#### Exercise input ####

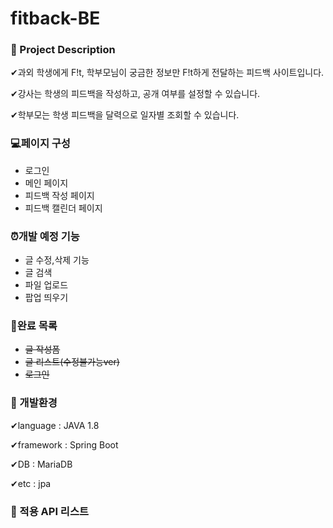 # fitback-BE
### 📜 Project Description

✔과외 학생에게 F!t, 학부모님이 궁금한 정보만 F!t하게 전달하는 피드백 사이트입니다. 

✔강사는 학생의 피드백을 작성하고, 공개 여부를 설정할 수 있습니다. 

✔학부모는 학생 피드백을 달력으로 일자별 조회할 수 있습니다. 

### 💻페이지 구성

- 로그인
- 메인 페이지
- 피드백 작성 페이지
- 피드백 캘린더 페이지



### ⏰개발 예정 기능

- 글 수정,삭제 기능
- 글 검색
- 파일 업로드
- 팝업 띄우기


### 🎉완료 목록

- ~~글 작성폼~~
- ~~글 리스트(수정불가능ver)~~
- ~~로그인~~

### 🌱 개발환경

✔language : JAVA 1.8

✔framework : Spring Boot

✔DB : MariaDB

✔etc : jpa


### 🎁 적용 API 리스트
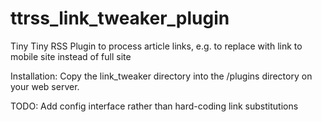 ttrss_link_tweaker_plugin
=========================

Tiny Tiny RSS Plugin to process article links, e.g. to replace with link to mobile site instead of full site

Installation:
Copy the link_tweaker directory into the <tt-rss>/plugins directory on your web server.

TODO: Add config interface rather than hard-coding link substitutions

####

**Task objective:** Print each entry exactly, leaving pictures out.

**Task output:**
 # fitback-BE
### 📜 Project Description

✔과외 학생에게 F!t, 학부모님이 궁금한 정보만 F!t하게 전달하는 피드백 사이트입니다. 

✔강사는 학생의 피드백을 작성하고, 공개 여부를 설정할 수 있습니다. 

✔학부모는 학생 피드백을 달력으로 일자별 조회할 수 있습니다. 

### 💻페이지 구성

- 로그인
- 메인 페이지
- 피드백 작성 페이지
- 피드백 캘린더 페이지



### ⏰개발 예정 기능

- 글 수정,삭제 기능
- 글 검색
- 파일 업로드
- 팝업 띄우기


### 🎉완료 목록

- ~~글 작성폼~~
- ~~글 리스트(수정불가능ver)~~
- ~~로그인~~

### 🌱 개발환경

✔language : JAVA 1.8

✔framework : Spring Boot

✔DB : MariaDB

✔etc : jpa


### 🎁 적용 API 리스트
 ttrss_link_tweaker_plugin
=========================

Tiny Tiny RSS Plugin to process article links, e.g. to replace with link to mobile site instead of full site

Installation:
Copy the link_tweaker directory into the <tt-rss>/plugins directory on your web server.

TODO: Add config interface rather than hard-coding link substitutions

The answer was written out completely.